** Saved data entries **

■ ■ ■

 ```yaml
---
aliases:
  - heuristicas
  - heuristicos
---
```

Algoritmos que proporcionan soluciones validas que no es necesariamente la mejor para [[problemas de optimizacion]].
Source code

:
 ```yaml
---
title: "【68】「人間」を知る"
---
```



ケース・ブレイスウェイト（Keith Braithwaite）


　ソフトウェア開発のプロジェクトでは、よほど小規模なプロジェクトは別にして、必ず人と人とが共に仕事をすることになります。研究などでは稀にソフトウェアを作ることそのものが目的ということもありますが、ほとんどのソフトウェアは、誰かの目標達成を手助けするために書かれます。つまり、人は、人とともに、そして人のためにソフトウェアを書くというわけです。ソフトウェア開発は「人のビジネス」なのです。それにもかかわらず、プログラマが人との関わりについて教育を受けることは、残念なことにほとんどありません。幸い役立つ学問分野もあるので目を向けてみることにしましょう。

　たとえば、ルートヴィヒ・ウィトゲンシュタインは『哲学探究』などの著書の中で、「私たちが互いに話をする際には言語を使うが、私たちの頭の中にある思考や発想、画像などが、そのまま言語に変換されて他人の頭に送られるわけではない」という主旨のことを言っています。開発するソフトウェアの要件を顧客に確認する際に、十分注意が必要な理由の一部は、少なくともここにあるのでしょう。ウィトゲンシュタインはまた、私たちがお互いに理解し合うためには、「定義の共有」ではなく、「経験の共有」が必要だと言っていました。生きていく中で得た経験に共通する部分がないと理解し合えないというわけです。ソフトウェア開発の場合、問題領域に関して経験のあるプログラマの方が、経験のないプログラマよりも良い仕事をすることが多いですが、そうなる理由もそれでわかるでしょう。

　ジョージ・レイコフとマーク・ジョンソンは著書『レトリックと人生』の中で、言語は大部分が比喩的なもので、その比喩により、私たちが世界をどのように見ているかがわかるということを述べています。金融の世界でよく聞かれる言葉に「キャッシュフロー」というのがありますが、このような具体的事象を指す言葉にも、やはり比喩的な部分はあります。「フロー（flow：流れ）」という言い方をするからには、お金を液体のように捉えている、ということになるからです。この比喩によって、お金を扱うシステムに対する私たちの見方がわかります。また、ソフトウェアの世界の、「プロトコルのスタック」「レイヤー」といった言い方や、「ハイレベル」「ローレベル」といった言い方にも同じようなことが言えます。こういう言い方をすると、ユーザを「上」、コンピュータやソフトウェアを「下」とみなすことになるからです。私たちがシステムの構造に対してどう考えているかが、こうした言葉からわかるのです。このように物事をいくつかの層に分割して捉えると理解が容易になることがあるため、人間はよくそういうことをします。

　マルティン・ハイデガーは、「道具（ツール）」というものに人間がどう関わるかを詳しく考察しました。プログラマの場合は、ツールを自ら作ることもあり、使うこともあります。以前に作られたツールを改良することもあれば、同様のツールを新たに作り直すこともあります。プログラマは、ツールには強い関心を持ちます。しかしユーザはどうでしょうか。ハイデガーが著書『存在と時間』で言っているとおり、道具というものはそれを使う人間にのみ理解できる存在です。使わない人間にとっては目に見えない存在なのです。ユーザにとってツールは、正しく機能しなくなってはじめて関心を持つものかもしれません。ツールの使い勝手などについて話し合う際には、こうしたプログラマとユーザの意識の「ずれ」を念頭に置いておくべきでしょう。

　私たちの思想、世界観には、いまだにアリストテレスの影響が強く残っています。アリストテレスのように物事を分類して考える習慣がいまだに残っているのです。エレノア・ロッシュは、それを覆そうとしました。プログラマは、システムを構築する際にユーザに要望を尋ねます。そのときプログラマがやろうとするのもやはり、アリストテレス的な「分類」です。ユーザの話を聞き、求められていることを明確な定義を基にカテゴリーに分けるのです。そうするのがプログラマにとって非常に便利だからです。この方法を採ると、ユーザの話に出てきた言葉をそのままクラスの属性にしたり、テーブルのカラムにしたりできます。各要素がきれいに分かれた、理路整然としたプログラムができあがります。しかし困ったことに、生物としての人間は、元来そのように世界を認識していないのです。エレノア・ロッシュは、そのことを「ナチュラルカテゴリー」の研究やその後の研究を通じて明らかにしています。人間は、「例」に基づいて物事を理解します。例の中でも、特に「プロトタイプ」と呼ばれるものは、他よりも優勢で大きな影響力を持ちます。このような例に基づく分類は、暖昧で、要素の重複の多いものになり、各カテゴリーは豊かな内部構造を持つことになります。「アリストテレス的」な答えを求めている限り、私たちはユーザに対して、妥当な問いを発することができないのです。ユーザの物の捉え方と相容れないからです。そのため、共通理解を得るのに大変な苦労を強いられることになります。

■ ■ ■

** GOAL OF THE EXERCISE **
All of the records above are to be repeated exactly.

** ANSWER TO THIS EXERCISE **
 ```yaml
---
aliases:
  - heuristicas
  - heuristicos
---
```

Algoritmos que proporcionan soluciones validas que no es necesariamente la mejor para [[problemas de optimizacion]].
Source code

:
 ```yaml
---
title: "【68】「人間」を知る"
---
```



ケース・ブレイスウェイト（Keith Braithwaite）


　ソフトウェア開発のプロジェクトでは、よほど小規模なプロジェクトは別にして、必ず人と人とが共に仕事をすることになります。研究などでは稀にソフトウェアを作ることそのものが目的ということもありますが、ほとんどのソフトウェアは、誰かの目標達成を手助けするために書かれます。つまり、人は、人とともに、そして人のためにソフトウェアを書くというわけです。ソフトウェア開発は「人のビジネス」なのです。それにもかかわらず、プログラマが人との関わりについて教育を受けることは、残念なことにほとんどありません。幸い役立つ学問分野もあるので目を向けてみることにしましょう。

　たとえば、ルートヴィヒ・ウィトゲンシュタインは『哲学探究』などの著書の中で、「私たちが互いに話をする際には言語を使うが、私たちの頭の中にある思考や発想、画像などが、そのまま言語に変換されて他人の頭に送られるわけではない」という主旨のことを言っています。開発するソフトウェアの要件を顧客に確認する際に、十分注意が必要な理由の一部は、少なくともここにあるのでしょう。ウィトゲンシュタインはまた、私たちがお互いに理解し合うためには、「定義の共有」ではなく、「経験の共有」が必要だと言っていました。生きていく中で得た経験に共通する部分がないと理解し合えないというわけです。ソフトウェア開発の場合、問題領域に関して経験のあるプログラマの方が、経験のないプログラマよりも良い仕事をすることが多いですが、そうなる理由もそれでわかるでしょう。

　ジョージ・レイコフとマーク・ジョンソンは著書『レトリックと人生』の中で、言語は大部分が比喩的なもので、その比喩により、私たちが世界をどのように見ているかがわかるということを述べています。金融の世界でよく聞かれる言葉に「キャッシュフロー」というのがありますが、このような具体的事象を指す言葉にも、やはり比喩的な部分はあります。「フロー（flow：流れ）」という言い方をするからには、お金を液体のように捉えている、ということになるからです。この比喩によって、お金を扱うシステムに対する私たちの見方がわかります。また、ソフトウェアの世界の、「プロトコルのスタック」「レイヤー」といった言い方や、「ハイレベル」「ローレベル」といった言い方にも同じようなことが言えます。こういう言い方をすると、ユーザを「上」、コンピュータやソフトウェアを「下」とみなすことになるからです。私たちがシステムの構造に対してどう考えているかが、こうした言葉からわかるのです。このように物事をいくつかの層に分割して捉えると理解が容易になることがあるため、人間はよくそういうことをします。

　マルティン・ハイデガーは、「道具（ツール）」というものに人間がどう関わるかを詳しく考察しました。プログラマの場合は、ツールを自ら作ることもあり、使うこともあります。以前に作られたツールを改良することもあれば、同様のツールを新たに作り直すこともあります。プログラマは、ツールには強い関心を持ちます。しかしユーザはどうでしょうか。ハイデガーが著書『存在と時間』で言っているとおり、道具というものはそれを使う人間にのみ理解できる存在です。使わない人間にとっては目に見えない存在なのです。ユーザにとってツールは、正しく機能しなくなってはじめて関心を持つものかもしれません。ツールの使い勝手などについて話し合う際には、こうしたプログラマとユーザの意識の「ずれ」を念頭に置いておくべきでしょう。

　私たちの思想、世界観には、いまだにアリストテレスの影響が強く残っています。アリストテレスのように物事を分類して考える習慣がいまだに残っているのです。エレノア・ロッシュは、それを覆そうとしました。プログラマは、システムを構築する際にユーザに要望を尋ねます。そのときプログラマがやろうとするのもやはり、アリストテレス的な「分類」です。ユーザの話を聞き、求められていることを明確な定義を基にカテゴリーに分けるのです。そうするのがプログラマにとって非常に便利だからです。この方法を採ると、ユーザの話に出てきた言葉をそのままクラスの属性にしたり、テーブルのカラムにしたりできます。各要素がきれいに分かれた、理路整然としたプログラムができあがります。しかし困ったことに、生物としての人間は、元来そのように世界を認識していないのです。エレノア・ロッシュは、そのことを「ナチュラルカテゴリー」の研究やその後の研究を通じて明らかにしています。人間は、「例」に基づいて物事を理解します。例の中でも、特に「プロトタイプ」と呼ばれるものは、他よりも優勢で大きな影響力を持ちます。このような例に基づく分類は、暖昧で、要素の重複の多いものになり、各カテゴリーは豊かな内部構造を持つことになります。「アリストテレス的」な答えを求めている限り、私たちはユーザに対して、妥当な問いを発することができないのです。ユーザの物の捉え方と相容れないからです。そのため、共通理解を得るのに大変な苦労を強いられることになります。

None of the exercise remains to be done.